═══ MATERIALS PROVIDED

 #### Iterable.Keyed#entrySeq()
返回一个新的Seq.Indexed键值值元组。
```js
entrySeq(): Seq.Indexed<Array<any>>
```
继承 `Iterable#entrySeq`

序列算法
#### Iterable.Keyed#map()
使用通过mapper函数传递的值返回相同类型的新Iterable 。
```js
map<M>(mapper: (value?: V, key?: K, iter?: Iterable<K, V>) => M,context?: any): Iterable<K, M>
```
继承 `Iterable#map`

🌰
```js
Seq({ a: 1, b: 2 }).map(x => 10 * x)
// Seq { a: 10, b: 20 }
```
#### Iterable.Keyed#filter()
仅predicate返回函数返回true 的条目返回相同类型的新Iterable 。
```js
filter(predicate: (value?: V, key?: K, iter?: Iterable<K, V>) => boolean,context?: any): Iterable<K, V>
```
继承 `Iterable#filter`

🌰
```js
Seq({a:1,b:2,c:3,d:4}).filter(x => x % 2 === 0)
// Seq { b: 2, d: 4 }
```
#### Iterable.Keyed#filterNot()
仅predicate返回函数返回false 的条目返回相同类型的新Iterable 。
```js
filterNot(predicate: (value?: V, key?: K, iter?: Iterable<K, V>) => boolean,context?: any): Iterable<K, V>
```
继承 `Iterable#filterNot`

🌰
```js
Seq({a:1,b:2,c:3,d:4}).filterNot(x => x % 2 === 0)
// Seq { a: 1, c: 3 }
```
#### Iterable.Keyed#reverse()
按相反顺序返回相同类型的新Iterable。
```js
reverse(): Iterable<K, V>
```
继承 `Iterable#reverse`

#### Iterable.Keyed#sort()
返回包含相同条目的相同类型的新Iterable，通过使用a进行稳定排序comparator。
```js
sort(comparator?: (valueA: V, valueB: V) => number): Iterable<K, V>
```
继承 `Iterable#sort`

══════

== TASK TO CARRY OUT ==
With every line intact, reproduce the listing verbatim.

== REPLY ==
 #### Iterable.Keyed#entrySeq()
返回一个新的Seq.Indexed键值值元组。
```js
entrySeq(): Seq.Indexed<Array<any>>
```
继承 `Iterable#entrySeq`

序列算法
#### Iterable.Keyed#map()
使用通过mapper函数传递的值返回相同类型的新Iterable 。
```js
map<M>(mapper: (value?: V, key?: K, iter?: Iterable<K, V>) => M,context?: any): Iterable<K, M>
```
继承 `Iterable#map`

🌰
```js
Seq({ a: 1, b: 2 }).map(x => 10 * x)
// Seq { a: 10, b: 20 }
```
#### Iterable.Keyed#filter()
仅predicate返回函数返回true 的条目返回相同类型的新Iterable 。
```js
filter(predicate: (value?: V, key?: K, iter?: Iterable<K, V>) => boolean,context?: any): Iterable<K, V>
```
继承 `Iterable#filter`

🌰
```js
Seq({a:1,b:2,c:3,d:4}).filter(x => x % 2 === 0)
// Seq { b: 2, d: 4 }
```
#### Iterable.Keyed#filterNot()
仅predicate返回函数返回false 的条目返回相同类型的新Iterable 。
```js
filterNot(predicate: (value?: V, key?: K, iter?: Iterable<K, V>) => boolean,context?: any): Iterable<K, V>
```
继承 `Iterable#filterNot`

🌰
```js
Seq({a:1,b:2,c:3,d:4}).filterNot(x => x % 2 === 0)
// Seq { a: 1, c: 3 }
```
#### Iterable.Keyed#reverse()
按相反顺序返回相同类型的新Iterable。
```js
reverse(): Iterable<K, V>
```
继承 `Iterable#reverse`

#### Iterable.Keyed#sort()
返回包含相同条目的相同类型的新Iterable，通过使用a进行稳定排序comparator。
```js
sort(comparator?: (valueA: V, valueB: V) => number): Iterable<K, V>
```
继承 `Iterable#sort`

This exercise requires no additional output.